[Saved data entries]
- Opening Delimiter -
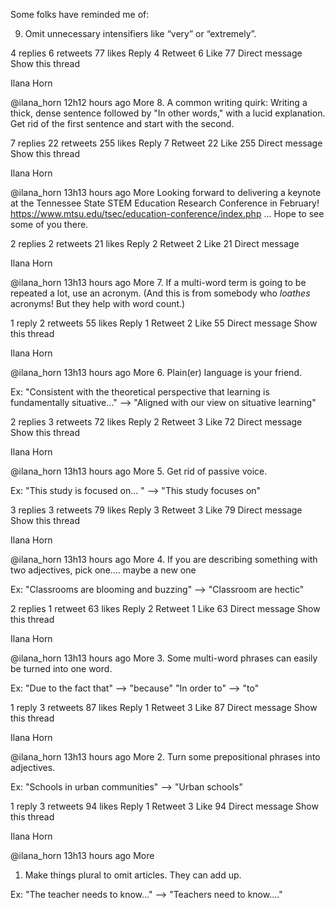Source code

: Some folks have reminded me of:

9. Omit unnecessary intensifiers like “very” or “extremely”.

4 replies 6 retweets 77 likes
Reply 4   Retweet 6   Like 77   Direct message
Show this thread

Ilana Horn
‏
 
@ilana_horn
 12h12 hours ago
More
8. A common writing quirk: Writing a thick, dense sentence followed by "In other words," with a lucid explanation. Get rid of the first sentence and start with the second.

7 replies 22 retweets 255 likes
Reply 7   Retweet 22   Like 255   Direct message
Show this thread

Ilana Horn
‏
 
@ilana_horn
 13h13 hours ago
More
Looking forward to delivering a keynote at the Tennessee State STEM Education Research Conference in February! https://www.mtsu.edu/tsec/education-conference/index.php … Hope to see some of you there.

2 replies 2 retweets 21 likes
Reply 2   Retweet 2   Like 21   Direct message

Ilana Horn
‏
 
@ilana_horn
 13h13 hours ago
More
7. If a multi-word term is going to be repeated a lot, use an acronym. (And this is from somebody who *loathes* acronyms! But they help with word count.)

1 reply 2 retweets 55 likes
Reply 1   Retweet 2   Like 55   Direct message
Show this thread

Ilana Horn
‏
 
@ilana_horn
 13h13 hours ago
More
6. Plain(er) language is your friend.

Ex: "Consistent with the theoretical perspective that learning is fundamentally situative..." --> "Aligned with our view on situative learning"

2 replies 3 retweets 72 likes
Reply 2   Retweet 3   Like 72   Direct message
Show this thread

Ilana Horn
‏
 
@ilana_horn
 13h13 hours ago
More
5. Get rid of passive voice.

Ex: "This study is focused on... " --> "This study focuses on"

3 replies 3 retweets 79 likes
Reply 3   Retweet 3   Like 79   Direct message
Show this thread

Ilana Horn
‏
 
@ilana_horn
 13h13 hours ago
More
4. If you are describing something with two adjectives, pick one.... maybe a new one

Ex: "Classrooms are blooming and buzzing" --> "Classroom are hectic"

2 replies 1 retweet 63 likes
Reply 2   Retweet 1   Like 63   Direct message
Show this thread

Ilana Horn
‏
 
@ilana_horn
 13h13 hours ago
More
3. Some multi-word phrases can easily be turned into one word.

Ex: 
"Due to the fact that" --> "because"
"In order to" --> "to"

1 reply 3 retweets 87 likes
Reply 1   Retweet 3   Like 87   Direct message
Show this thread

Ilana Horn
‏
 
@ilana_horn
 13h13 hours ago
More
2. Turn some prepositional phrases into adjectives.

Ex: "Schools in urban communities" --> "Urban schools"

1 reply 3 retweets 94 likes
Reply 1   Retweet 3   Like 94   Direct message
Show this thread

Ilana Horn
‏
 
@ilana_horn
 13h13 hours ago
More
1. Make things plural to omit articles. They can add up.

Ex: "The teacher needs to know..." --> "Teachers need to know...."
- Closing Delimiter -
# Problem statement
Search the records for the string "replies", and copy every line that holds it.

# Answer to this problem
4 replies 6 retweets 77 likes
7 replies 22 retweets 255 likes
2 replies 2 retweets 21 likes
2 replies 3 retweets 72 likes
3 replies 3 retweets 79 likes
2 replies 1 retweet 63 likes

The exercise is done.